The Drawer Boy premiered at Toronto’s acclaimed Theatre Passe Muraille, winning the Dora Mavor Moore Award (Canada’s leading theatre award) for Best New Play, as well as the Chalmers Canadian Playwriting Award and the Governor General’s Literary Award. It has been produced across North America and internationally, and has been translated into German, French and Japanese.
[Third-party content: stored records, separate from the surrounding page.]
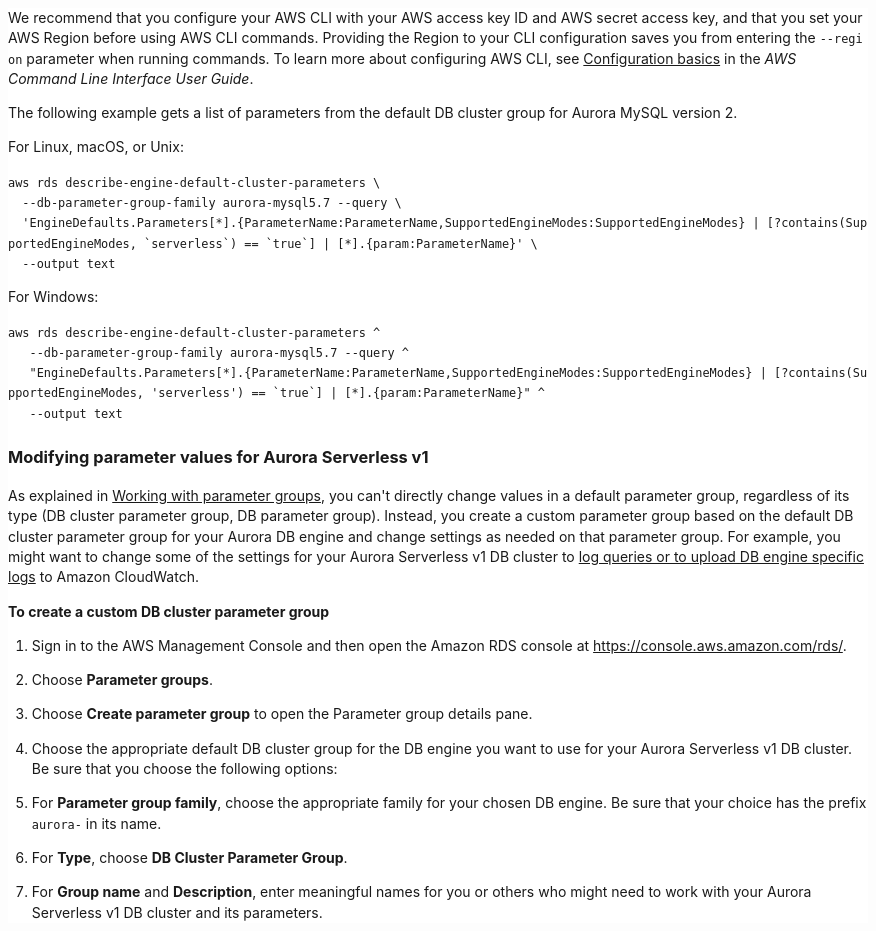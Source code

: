 We recommend that you configure your AWS CLI with your AWS access key ID and AWS secret access key, and that you set your AWS Region before using AWS CLI commands\. Providing the Region to your CLI configuration saves you from entering the `--region` parameter when running commands\. To learn more about configuring AWS CLI, see [Configuration basics](https://docs.aws.amazon.com/cli/latest/userguide/cli-configure-quickstart.html#cli-configure-quickstart-config) in the *AWS Command Line Interface User Guide*\. 

 The following example gets a list of parameters from the default DB cluster group for Aurora MySQL version 2\.

For Linux, macOS, or Unix:

```
aws rds describe-engine-default-cluster-parameters \
  --db-parameter-group-family aurora-mysql5.7 --query \
  'EngineDefaults.Parameters[*].{ParameterName:ParameterName,SupportedEngineModes:SupportedEngineModes} | [?contains(SupportedEngineModes, `serverless`) == `true`] | [*].{param:ParameterName}' \
  --output text
```

For Windows:

```
aws rds describe-engine-default-cluster-parameters ^
   --db-parameter-group-family aurora-mysql5.7 --query ^
   "EngineDefaults.Parameters[*].{ParameterName:ParameterName,SupportedEngineModes:SupportedEngineModes} | [?contains(SupportedEngineModes, 'serverless') == `true`] | [*].{param:ParameterName}" ^
   --output text
```

### Modifying parameter values for Aurora Serverless v1<a name="aurora-serverless.parameter-groups.setting-values"></a>

 As explained in [Working with parameter groups](USER_WorkingWithParamGroups.md), you can't directly change values in a default parameter group, regardless of its type \(DB cluster parameter group, DB parameter group\)\. Instead, you create a custom parameter group based on the default DB cluster parameter group for your Aurora DB engine and change settings as needed on that parameter group\. For example, you might want to change some of the settings for your Aurora Serverless v1 DB cluster to [log queries or to upload DB engine specific logs](#aurora-serverless.logging) to Amazon CloudWatch\. 

**To create a custom DB cluster parameter group**

1.  Sign in to the AWS Management Console and then open the Amazon RDS console at [https://console\.aws\.amazon\.com/rds/](https://console.aws.amazon.com/rds/)\. 

1.  Choose **Parameter groups**\. 

1.  Choose **Create parameter group** to open the Parameter group details pane\. 

1.  Choose the appropriate default DB cluster group for the DB engine you want to use for your Aurora Serverless v1 DB cluster\. Be sure that you choose the following options: 

   1.  For **Parameter group family**, choose the appropriate family for your chosen DB engine\. Be sure that your choice has the prefix `aurora-` in its name\. 

   1.  For **Type**, choose **DB Cluster Parameter Group**\. 

   1.  For **Group name** and **Description**, enter meaningful names for you or others who might need to work with your Aurora Serverless v1 DB cluster and its parameters\.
Playwright Michael Healey trained as an actor at Toronto’s Ryerson Theatre School. He began writing for the stage in the early nineties and his first play, Kicked, was produced at the Fringe of Toronto Festival in 1996. He subsequently toured the play across Canada and internationally, and in 1998 it won Canada’s leading theatre award – the Dora Mavor Moore Award – for Best New Play. His plays include The Road To Hell (co-authored with Kate Lynch), Plan B (which again won the Dora Mavor Moore Award for Best New Play in 2002), Rune Arlidge (nominated for the Governor General’s Award in 2004), The Innocent Eye Test (Manitoba Theatre Centre and Toronto’s Royal Alexandra Theatre 2006), and Generous (winner of the Dora Mavor Moore Award for Best New Play in 2007) which received its European premiere at the Finborough Theatre in August 2009 and was revived by popular demand for a full length run in January 2010 and was named Time Out Critics' Choice. Courageous - the sequel to Generous - premiered at the Tarragon Theatre in Toronto in January 2010, and went on to win the Dora Mavor Moore Award for Best New Play. Michael Healey was Playwright-in-Residence at the Tarragon Theatre from 2000-2011. He recently resigned his post after controversy arose over programming his latest work - Proud - which satirises Canada's current political administration.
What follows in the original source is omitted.